Having now watched Netflix’s Rebecca, I can report that the trailer oversells the sex appeal. There is very little. However, the movie still gets the story wrong. This version is a romance– something the book is not. And while many good adaptations of older works make changes to speak to a contemporary audience, the choices here render major plot points non-sensical.
Rebecca is the story of a young, unnamed woman who is “swept off her feet” by a much older and wealthier widower. They quickly marry and return to his ancestral estate of Manderley, where the memory of his late wife, Rebecca, still looms large.
Now, while I used the phrase “swept off her feet” in the above description, know that this is very much a one sided feeling in the book. The second Mrs. de Winter (as the protagonist is called; I’ll abbreviate it as MdW2) is quite taken with Max– or at least, she’s taken with the protection and stability he provides her. For his part, Max barely seems to care about his second wife. She’s basically there to keep him company (We weren’t even sure they had consummated their marriage). At one point MdW2 compares herself to one of Max’s dogs as he absentmindedly pets her head. What a dream relationship!
It’s therefore strange to see movie Max (Armie Hammer) acting like he actually loves his new bride. His proposal feels passionate, not overly so, but definitely not the “let’s get hitched, dummy” way it’s portrayed in the book. They frolic through Monte Carlo, kiss on beach, and he playfully carries her over the threshold of Manderley. They’re obviously in love– and much of the plot that follows makes no sense because of it.
Much of the conflict in Rebecca is between MdW2 and Mrs. Danvers, Manderley’s overbearing housekeeper, who worshipped Rebecca.

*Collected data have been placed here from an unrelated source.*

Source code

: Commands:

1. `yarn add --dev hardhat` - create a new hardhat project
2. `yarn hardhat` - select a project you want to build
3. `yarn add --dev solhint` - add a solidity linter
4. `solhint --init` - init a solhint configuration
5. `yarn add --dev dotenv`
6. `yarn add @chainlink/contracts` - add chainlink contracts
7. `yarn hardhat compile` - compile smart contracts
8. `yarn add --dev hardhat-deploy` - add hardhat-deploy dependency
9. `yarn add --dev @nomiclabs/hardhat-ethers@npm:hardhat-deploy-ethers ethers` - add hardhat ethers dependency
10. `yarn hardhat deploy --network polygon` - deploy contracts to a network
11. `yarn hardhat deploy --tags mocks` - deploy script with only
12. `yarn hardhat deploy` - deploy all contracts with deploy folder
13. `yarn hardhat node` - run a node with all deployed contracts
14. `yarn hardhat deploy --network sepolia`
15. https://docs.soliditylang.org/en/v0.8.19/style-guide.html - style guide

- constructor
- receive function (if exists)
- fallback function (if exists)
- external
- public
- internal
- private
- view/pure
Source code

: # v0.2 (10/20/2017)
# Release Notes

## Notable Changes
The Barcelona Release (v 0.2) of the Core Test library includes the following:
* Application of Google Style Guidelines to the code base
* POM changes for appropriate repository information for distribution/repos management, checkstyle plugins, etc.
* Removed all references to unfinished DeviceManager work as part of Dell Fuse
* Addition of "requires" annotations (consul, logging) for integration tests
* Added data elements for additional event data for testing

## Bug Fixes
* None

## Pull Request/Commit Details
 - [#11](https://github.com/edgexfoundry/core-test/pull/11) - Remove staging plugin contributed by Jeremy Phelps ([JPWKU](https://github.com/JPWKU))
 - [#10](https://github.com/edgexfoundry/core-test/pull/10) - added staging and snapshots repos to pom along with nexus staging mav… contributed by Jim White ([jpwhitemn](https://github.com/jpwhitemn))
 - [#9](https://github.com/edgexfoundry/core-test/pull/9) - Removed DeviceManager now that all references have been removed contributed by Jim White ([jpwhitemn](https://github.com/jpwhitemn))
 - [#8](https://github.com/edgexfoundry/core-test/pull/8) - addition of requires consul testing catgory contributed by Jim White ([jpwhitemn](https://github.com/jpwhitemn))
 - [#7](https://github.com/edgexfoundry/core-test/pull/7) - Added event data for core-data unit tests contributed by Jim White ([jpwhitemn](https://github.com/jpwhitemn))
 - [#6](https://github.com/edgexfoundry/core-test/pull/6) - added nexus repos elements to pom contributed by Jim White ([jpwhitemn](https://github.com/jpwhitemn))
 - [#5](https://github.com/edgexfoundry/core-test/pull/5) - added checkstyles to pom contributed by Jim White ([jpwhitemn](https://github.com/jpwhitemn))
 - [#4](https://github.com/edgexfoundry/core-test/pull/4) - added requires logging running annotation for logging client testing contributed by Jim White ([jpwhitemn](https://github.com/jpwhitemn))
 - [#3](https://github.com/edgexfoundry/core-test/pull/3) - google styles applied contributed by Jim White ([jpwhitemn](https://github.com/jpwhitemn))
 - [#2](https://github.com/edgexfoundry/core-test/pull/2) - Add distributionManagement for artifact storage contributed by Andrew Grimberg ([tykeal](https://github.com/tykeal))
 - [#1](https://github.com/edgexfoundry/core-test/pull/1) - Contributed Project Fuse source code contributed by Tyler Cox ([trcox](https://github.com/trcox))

Part of what puts them at odds with one another is that the protagonist never really knows where she stands with her new husband. Mrs. Danvers is able to wield power over her in part because MdW2 fears how her husband might react. But in this movie, the protagonist doesn’t really seem to fear Max at all. They appear to have a loving relationship, one where she could probably confide in him about Mrs. Danvers’ mind games and get her fired.
Then there’s the ending. In order to give MdW2 more agency, they make her central to discovering the secret surrounding Rebecca’s death. This is the least imaginative way of updating the story for a contemporary audience.
In fact, the book as it was written in 1938 already has the seeds of a story that would resonate in 2020. There’s a 20+ year age gap between Max and his young bride that I felt the movie should have leaned into. Make it about that uneven power dynamic and MdW2 questioning her new husband’s motives in marrying her. Make him genuinely frightening and volatile. Trap our protagonist in a claustrophobic Manderley, then have her fight her way out. Just don’t make this a romance.